I understand the why stochastic independence implies zero covariance, which is $\mathbf{E}[\mathbf{XY}]\triangleq\iint_{\mathbb{R^2}} xy*p_{xy}(x,y)dxdy = \iint_{\mathbb{R^2}} xy*p_{x}(x)*p_y(y)dxdy = \int_{\mathbb{R}}x*p_x(x)dx\int_{\mathbb{R}}y*p_y(y)dy = \mathbf{E}[\mathbf{X}]\mathbf{E}[\mathbf{Y}]$ as long as the independence condition holds. Then, it follows that, since $\mathbf{Cov}[\mathbf{XY}]\triangleq\mathbf{E}[\mathbf{XY}]-\mathbf{E}[\mathbf{X}]\mathbf{E}[\mathbf{Y}]$, substitution yields $\mathbf{Cov}[\mathbf{XY}] = 0$.
I apologize for the digression; now comes my question: I understand what linear and non-linear dependence entail, but I fail to see why the type of dependence between the $\mathbf{X}$ and $\mathbf{Y}$ would affect stochastic independence. I apologize if my question isn't worded in the perfect way possible. Thanks in advance!
Correlation only captures linear dependence. E.g. Take $Y = X^2$. These two random variables $X,Y$ are definitely dependent on each other i.e. given the value of one, we can comment on the value of the other. However, the correlation between $Y,X$ is zero. But surely, $X,Y$ are NOT independent.
UPDATE:
Intuition behind why correlation captures only linear dependence:
Say two rvs $X,Y$ have linear relationship i.e $Y = aX + \epsilon$, where $\epsilon$ is independent of $X$ and has variances $\sigma^2_{\epsilon}$.

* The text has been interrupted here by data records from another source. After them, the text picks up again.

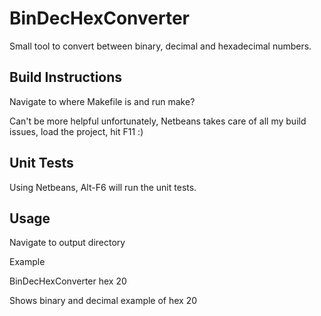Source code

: BinDecHexConverter
==================

Small tool to convert between binary, decimal and hexadecimal numbers.


Build Instructions
------------------

Navigate to where Makefile is and run make?

Can't be more helpful unfortunately, Netbeans takes care of all my build issues, load the project, hit F11 :)


Unit Tests
---------

Using Netbeans, Alt-F6 will run the unit tests.


Usage
-----

Navigate to output directory

Example

BinDecHexConverter hex 20

Shows binary and decimal example of hex 20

\begin{align} \rho_{XY} &= \frac{\Bbb E(XY) - \Bbb E(X) \Bbb E(Y)}{\sigma_X \sigma_Y} \\ &= \frac{\Bbb E(X(aX+\epsilon)) - \Bbb E(X) \Bbb E(aX+\epsilon)}{\sigma_X \sqrt{(a^2 \sigma^2_x + \sigma^2_{\epsilon})}} \\ &= \frac{a\Bbb E(X^2) - a\Bbb E(X)^2}{\sigma_X \sqrt{(a^2 \sigma^2_x + \sigma^2_{\epsilon})}} = \frac{a\sigma_X}{\sqrt{(a^2 \sigma^2_x + \sigma^2_{\epsilon})}} \\ \end{align}
If $\sigma_{\epsilon} = 0$ i.e. the error term is not stochastic, then the correlation is 1.
On the other hand, by having a large $\sigma_{\epsilon}$, correlation is close to zero.